▸ INPUT MATERIAL:
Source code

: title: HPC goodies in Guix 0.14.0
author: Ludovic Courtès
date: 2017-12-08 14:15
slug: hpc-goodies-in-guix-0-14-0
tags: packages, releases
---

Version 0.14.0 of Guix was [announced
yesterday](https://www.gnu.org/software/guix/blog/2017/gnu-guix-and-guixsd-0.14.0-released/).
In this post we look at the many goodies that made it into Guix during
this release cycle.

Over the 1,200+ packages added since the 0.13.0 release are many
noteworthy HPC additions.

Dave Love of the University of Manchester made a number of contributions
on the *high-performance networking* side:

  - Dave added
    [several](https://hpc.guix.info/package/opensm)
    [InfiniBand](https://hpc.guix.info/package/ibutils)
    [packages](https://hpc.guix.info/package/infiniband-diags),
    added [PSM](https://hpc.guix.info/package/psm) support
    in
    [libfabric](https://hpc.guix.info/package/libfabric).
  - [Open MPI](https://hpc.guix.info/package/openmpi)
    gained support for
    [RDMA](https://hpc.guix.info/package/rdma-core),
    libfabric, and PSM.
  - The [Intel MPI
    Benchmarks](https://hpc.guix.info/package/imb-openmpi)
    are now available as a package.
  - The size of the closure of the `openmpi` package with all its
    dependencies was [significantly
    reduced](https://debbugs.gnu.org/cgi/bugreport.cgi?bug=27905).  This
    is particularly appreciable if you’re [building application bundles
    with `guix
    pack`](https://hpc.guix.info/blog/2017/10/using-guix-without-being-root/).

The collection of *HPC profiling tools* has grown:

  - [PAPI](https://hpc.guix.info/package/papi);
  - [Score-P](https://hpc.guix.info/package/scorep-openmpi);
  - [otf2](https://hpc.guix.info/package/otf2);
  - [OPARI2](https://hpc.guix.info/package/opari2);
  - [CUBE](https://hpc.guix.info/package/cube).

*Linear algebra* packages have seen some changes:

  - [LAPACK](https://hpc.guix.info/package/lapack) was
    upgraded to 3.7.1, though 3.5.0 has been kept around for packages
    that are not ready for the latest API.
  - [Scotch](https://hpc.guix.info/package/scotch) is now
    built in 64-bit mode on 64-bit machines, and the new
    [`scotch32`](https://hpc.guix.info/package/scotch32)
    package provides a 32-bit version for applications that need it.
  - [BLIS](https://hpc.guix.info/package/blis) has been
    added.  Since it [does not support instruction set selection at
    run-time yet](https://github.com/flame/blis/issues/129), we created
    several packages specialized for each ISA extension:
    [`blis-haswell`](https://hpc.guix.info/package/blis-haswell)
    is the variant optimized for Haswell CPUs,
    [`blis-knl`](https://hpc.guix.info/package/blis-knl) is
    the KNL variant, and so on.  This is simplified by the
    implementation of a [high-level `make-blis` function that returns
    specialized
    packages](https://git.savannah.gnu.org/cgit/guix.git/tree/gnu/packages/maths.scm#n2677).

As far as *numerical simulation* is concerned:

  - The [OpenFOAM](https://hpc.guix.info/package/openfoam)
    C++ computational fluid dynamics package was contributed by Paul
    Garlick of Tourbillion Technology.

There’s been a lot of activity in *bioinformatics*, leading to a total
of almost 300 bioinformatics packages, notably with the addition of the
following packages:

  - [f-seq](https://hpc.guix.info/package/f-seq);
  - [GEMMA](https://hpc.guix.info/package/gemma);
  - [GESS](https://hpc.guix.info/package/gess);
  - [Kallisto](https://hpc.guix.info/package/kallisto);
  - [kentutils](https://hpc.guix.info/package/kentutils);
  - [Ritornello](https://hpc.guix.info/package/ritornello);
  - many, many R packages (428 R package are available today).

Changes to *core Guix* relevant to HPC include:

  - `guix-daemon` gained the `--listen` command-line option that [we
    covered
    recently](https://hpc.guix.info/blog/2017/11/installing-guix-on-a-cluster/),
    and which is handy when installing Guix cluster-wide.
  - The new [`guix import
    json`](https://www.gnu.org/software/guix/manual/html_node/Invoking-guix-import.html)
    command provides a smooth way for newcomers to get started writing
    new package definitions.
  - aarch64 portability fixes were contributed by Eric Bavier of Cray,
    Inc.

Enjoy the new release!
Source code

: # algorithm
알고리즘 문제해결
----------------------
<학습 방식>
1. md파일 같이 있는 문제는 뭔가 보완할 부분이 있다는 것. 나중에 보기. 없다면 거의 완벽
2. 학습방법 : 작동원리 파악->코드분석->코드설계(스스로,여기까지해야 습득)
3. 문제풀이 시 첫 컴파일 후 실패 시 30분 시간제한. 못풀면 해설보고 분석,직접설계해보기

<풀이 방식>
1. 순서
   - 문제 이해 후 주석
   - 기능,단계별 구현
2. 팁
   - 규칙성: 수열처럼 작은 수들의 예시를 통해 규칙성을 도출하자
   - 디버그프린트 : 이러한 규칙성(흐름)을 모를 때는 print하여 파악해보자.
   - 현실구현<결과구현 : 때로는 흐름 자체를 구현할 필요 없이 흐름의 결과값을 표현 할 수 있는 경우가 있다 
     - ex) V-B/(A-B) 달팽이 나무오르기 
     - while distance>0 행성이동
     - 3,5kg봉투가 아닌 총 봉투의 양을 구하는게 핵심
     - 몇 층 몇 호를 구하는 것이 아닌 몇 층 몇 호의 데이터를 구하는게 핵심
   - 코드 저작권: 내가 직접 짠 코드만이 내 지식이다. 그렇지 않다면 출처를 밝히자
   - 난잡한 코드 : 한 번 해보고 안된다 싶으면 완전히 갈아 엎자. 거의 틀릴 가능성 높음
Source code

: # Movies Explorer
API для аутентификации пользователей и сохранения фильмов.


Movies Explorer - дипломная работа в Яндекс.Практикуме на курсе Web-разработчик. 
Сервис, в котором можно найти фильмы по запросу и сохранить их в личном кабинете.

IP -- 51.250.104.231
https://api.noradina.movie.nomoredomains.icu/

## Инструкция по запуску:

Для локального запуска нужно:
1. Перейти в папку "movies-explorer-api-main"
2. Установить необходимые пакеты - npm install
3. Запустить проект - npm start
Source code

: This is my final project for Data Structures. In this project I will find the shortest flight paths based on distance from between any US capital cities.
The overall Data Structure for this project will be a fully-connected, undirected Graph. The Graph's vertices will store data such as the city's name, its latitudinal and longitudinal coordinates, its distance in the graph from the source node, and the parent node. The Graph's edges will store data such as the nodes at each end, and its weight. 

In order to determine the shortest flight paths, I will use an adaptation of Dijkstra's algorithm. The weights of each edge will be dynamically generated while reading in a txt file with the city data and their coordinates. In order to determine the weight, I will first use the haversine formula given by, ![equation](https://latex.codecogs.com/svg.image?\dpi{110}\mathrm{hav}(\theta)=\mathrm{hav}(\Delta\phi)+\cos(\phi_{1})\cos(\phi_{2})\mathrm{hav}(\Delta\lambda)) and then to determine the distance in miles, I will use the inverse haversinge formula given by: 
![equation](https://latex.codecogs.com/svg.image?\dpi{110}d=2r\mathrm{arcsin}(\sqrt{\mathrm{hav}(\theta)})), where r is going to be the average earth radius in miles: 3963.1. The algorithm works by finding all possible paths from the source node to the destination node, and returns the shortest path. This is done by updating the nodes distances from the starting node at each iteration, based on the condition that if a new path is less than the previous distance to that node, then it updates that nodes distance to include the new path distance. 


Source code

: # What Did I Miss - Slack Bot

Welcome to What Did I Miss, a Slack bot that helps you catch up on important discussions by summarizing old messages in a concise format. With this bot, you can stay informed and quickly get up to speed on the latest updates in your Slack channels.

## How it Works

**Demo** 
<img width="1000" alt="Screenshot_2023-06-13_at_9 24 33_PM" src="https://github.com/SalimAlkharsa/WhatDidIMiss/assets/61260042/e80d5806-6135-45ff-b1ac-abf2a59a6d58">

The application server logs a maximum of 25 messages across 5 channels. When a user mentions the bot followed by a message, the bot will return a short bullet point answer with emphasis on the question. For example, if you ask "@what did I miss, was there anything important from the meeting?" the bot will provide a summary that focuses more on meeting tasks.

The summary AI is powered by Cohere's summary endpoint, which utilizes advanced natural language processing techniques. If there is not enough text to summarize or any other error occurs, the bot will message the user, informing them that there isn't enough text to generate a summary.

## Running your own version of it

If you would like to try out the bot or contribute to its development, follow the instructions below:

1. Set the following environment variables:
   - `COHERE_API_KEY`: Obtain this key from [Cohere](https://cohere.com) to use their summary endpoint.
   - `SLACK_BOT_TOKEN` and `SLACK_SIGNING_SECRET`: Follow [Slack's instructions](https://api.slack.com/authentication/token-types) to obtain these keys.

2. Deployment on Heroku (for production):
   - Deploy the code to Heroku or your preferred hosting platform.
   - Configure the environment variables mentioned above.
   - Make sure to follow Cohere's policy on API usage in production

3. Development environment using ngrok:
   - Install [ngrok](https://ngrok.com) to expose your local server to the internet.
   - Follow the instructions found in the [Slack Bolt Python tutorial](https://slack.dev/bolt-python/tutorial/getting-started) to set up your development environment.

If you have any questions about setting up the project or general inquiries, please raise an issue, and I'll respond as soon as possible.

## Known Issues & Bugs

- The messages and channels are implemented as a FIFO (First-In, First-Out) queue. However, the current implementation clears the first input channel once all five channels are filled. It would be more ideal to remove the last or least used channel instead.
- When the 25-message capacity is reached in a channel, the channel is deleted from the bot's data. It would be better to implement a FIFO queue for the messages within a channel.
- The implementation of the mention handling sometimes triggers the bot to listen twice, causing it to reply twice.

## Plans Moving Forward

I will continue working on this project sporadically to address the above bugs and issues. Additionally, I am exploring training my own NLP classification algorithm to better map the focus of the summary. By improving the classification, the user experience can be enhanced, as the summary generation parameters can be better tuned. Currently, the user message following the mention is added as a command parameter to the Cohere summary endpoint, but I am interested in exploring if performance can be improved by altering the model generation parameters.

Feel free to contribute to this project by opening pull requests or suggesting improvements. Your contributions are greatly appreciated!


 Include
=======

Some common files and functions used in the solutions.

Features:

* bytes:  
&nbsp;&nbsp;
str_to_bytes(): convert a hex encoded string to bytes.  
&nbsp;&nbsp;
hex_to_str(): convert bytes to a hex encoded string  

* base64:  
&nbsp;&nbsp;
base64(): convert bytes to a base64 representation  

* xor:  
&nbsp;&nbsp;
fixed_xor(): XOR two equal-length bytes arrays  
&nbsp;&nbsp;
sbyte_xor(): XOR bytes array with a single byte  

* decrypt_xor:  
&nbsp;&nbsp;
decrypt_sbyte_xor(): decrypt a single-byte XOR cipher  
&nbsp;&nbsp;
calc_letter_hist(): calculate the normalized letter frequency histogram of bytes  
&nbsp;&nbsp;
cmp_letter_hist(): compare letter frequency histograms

▸ WHAT TO DO:
Each line from the top of the entries above through the line containing "Benchmarks](https://hpc.guix.info/package/imb-openmpi)" must be transcribed exactly, and no other line may appear.

▸ WRITTEN REPLY:
Source code

: title: HPC goodies in Guix 0.14.0
author: Ludovic Courtès
date: 2017-12-08 14:15
slug: hpc-goodies-in-guix-0-14-0
tags: packages, releases
---

Version 0.14.0 of Guix was [announced
yesterday](https://www.gnu.org/software/guix/blog/2017/gnu-guix-and-guixsd-0.14.0-released/).
In this post we look at the many goodies that made it into Guix during
this release cycle.

Over the 1,200+ packages added since the 0.13.0 release are many
noteworthy HPC additions.

Dave Love of the University of Manchester made a number of contributions
on the *high-performance networking* side:

  - Dave added
    [several](https://hpc.guix.info/package/opensm)
    [InfiniBand](https://hpc.guix.info/package/ibutils)
    [packages](https://hpc.guix.info/package/infiniband-diags),
    added [PSM](https://hpc.guix.info/package/psm) support
    in
    [libfabric](https://hpc.guix.info/package/libfabric).
  - [Open MPI](https://hpc.guix.info/package/openmpi)
    gained support for
    [RDMA](https://hpc.guix.info/package/rdma-core),
    libfabric, and PSM.
  - The [Intel MPI
    Benchmarks](https://hpc.guix.info/package/imb-openmpi)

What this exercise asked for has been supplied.